Am 2. Tag sind wir um 7.30 raus aus dem Hafen von Sao Nicolao. Um 9 der 1. Strike - 1 Marlin nimmt 2 Köder - weg. Geht das schon wieder weiter wie im letzten Jahr?? Dann folgen 2 weitere Strikes - wieder weg. Gegen 09.45 bleibt der erste Blue hängen als ich schon gar nicht mehr dran glaube, daß dies überhaupt jemals eintreten könnte. Mein 1. Blue ist ein sehr kooperativer Fisch - nach kurzem Abzug schwimmt er dem Boot wild jumpend entgegen - kreuzt sogar die Leine - wir alle glauben den Fisch verloren - als jedoch Simon ein gute Stück rückwärts fährt spüre ich immer noch Kontakt - durch die vielen Sprünge völlig fertig konnte ich meinen ersten Blue von etwa 440 lbs nach etwa 20 min an der 80er landen!

Es war vollbracht - nun konnte ich dem Rest der Reise gelassen entgegen sehen!

Um 11 Uhr konnte der Angelkollege einen kleinen Wahoo auf die Flossen legen... gegen 12.15 stand er einige Minuten mit einem etwa 700lbs Marlin in Kontakt - Haken aufgebogen -bad luck! Als ob sich das Schicksal wiederholen würde - um 15.45 steigt wieder ein großer Marlin ein - lt. Captain wieder um die 700lbs - nach 3 Minuten ist auch dieser verloren, ohne daß ein Fehler begangen wurde!"

Der dritte Tag war ein unglaublicher:

Durch die frühen Bisse angetrieben, verliessen wir den Hafen schon um 7 Uhr!
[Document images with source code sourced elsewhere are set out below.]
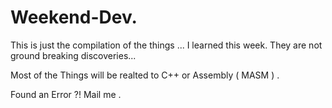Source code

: # Weekend-Dev.
This is just the compilation of the things ... I learned this week. They are not  ground breaking discoveries...

Most of the Things will be realted to C++ or Assembly ( MASM ) .


Found an Error ?! Mail me .
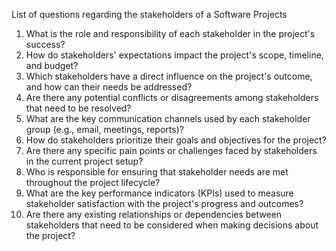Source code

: List of questions regarding the stakeholders of a Software Projects

1. What is the role and responsibility of each stakeholder in the project's success?
2. How do stakeholders' expectations impact the project's scope, timeline, and budget?
3. Which stakeholders have a direct influence on the project's outcome, and how can their needs be addressed?
4. Are there any potential conflicts or disagreements among stakeholders that need to be resolved?
5. What are the key communication channels used by each stakeholder group (e.g., email, meetings, reports)?
6. How do stakeholders prioritize their goals and objectives for the project?
7. Are there any specific pain points or challenges faced by stakeholders in the current project setup?
8. Who is responsible for ensuring that stakeholder needs are met throughout the project lifecycle?
9. What are the key performance indicators (KPIs) used to measure stakeholder satisfaction with the project's progress and outcomes?
10. Are there any existing relationships or dependencies between stakeholders that need to be considered when making decisions about the project?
Was soll ich sagen - um 8,50 geht ein kapitaler Marlin an den Haken. Rainer - ein erfahrener Marlinangler hat nach 1.18 min. seinen bisher größten Blue von ca. 800 lbs am Boot. 

Um 10. 30 folgt der nächste Strike - weg!

Um 11.20 nimmt der nächste Marlin die Lures. Eigentlich ist mein Kollege Uwe an der Reihe - der erfahrenste Fischer unter uns. Wie immer hatte er den ganzen Tag die Lures verfolgt und den Biß eines größeren Marlins erkannt. Nach einigem Geschrei war klar - er will mir den Marlin überlassen. Dankbar nehme ich das Geschenk wahr und weiß noch nicht was mich erwartet! Ein echter Stellungskämpfer ist mein Marlin - keinen einzigen Sprung zeigt er - dafür steht er nahezug senkrecht unterm Boot. Etwa 6 mal sehe ich den Gummi auf der Rolle - doch jedesmal zieht der Fisch noch mehr Schnur ab. Nach ca. 1 Std. und 8 min. liegt ein Blue von etwa 580 lbs vor mir am Boot und das Tag sitzt. Überglücklich krabble ich aus dem Kampfstuhl!
Am selben Tag:

13.00 Doppel-Strike - weg
13.45 4er -Strike - alle weg
13.50 1 kleiner Wahoo
14.20 noch ein Wahoo
15.00 Uwe fängt noch einen kleinen Blue von etwa 200lbs
15.45 Ein mind. 800pfünder nimmt ca 2/3 der Rolle und ist weg

We were in Paradise...


An diesem Abend kamen auch Uwe und Stephan an. Leider nur mit Wahoo-Strikes. Am nächsten Tag hatten Sie 6 Strikes, wir keinen. Am folgenden Tag fuhren wir heim nach Sao Vic. und hatten wieder keinen Strike - soweit ich weiß hats auch bei Uwe an dem Tag wieder nicht geklappt. Ich hoffe die folgenden Tage waren erfolgreicher. Schade daß es nicht so weiter ging... dennoch bin ich mehr als zufrieden! - Perfekt-

Leider war die Abreise dann ein einziges Fiasko - unser Flug war überbucht - wir durften nicht mit. Mit viel Glück sind wir aber mit Tap noch über Lissabon nach Frankfurt und Nürnberg gekommen. Was wir am Flughafen erlebt haben, wäre eine eigene Geschichte wert - die paßt aber nicht ins anglerboard. 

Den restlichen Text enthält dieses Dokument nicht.